_Problem description_
From the records below, copy each line in which the string "confidential" occurs.
Start of Information
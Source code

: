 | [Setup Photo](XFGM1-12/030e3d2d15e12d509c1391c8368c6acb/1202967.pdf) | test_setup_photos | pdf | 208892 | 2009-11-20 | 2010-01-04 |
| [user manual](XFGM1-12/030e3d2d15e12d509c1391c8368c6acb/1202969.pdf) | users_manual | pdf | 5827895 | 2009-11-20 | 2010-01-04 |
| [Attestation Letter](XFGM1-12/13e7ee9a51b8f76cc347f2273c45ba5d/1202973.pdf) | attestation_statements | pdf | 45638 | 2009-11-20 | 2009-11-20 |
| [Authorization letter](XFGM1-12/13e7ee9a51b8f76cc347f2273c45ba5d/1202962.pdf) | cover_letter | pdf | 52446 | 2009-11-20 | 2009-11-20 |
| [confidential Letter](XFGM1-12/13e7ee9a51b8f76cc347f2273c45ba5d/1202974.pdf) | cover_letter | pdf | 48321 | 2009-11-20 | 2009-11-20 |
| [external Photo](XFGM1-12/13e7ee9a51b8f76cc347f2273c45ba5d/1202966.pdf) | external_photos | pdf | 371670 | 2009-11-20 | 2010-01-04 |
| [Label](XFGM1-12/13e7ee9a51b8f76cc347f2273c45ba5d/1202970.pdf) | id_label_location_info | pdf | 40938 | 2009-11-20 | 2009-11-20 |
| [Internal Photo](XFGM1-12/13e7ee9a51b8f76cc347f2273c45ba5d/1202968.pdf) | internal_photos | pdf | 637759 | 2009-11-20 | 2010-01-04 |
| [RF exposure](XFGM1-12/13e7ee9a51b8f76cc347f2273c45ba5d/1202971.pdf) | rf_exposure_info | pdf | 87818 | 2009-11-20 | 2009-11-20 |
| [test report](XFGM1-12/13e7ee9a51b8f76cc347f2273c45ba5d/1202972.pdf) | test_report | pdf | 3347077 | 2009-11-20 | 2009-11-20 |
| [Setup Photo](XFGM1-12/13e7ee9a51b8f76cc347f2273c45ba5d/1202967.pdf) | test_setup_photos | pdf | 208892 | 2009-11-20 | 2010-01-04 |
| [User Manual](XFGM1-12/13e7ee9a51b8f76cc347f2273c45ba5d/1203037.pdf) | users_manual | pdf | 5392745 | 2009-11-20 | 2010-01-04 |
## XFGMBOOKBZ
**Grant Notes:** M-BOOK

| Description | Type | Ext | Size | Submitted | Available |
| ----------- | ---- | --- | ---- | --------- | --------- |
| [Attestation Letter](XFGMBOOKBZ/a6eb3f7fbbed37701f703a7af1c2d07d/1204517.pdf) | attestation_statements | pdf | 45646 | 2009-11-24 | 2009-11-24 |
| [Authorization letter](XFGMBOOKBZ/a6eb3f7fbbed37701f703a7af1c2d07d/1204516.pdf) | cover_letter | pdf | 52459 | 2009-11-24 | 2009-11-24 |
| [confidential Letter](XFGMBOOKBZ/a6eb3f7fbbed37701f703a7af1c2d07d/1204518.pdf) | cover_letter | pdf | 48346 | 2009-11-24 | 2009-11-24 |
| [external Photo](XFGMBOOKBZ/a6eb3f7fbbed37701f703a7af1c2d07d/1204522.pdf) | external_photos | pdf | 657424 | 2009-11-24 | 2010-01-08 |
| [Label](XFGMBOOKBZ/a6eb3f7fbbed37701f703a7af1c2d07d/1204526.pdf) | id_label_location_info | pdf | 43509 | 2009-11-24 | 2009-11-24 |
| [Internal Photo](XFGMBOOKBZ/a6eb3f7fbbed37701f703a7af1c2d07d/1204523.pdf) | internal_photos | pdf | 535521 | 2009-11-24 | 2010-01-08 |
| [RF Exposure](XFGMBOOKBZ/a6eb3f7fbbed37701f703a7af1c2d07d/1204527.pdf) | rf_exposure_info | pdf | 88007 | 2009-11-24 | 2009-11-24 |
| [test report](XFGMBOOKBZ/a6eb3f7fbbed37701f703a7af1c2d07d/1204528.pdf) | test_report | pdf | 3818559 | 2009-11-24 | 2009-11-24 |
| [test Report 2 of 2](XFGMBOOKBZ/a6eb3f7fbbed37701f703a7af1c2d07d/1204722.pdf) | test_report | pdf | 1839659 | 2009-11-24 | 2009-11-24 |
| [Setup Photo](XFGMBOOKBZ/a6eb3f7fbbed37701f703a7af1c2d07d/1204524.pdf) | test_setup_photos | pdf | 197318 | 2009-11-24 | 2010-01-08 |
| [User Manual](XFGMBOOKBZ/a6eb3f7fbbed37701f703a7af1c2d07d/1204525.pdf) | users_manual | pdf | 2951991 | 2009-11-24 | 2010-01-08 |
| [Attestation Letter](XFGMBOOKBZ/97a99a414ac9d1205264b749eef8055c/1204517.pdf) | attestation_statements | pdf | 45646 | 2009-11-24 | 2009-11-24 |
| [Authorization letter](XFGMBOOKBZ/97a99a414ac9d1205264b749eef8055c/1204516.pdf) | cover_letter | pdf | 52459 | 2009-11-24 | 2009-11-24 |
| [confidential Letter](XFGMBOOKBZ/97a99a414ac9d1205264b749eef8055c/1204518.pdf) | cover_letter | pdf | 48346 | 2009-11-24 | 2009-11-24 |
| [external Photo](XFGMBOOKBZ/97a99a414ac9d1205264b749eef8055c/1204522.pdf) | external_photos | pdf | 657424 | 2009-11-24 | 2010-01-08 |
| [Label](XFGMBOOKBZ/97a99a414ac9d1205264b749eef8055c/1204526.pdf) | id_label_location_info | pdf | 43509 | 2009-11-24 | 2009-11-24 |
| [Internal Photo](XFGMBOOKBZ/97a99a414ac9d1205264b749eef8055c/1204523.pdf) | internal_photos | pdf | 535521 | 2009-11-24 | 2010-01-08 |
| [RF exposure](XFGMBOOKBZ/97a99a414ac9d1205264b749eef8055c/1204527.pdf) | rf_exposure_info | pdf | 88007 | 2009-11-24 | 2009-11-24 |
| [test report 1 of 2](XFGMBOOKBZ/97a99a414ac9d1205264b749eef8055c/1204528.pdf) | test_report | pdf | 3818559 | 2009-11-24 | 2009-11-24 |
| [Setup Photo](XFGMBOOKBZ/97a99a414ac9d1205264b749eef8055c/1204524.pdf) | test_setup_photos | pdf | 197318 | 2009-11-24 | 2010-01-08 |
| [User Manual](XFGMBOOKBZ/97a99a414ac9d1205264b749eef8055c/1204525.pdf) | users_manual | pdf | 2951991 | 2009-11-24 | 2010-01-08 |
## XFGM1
End of Information
_Written answer_
| [confidential Letter](XFGM1-12/13e7ee9a51b8f76cc347f2273c45ba5d/1202974.pdf) | cover_letter | pdf | 48321 | 2009-11-20 | 2009-11-20 |
| [confidential Letter](XFGMBOOKBZ/a6eb3f7fbbed37701f703a7af1c2d07d/1204518.pdf) | cover_letter | pdf | 48346 | 2009-11-24 | 2009-11-24 |
| [confidential Letter](XFGMBOOKBZ/97a99a414ac9d1205264b749eef8055c/1204518.pdf) | cover_letter | pdf | 48346 | 2009-11-24 | 2009-11-24 |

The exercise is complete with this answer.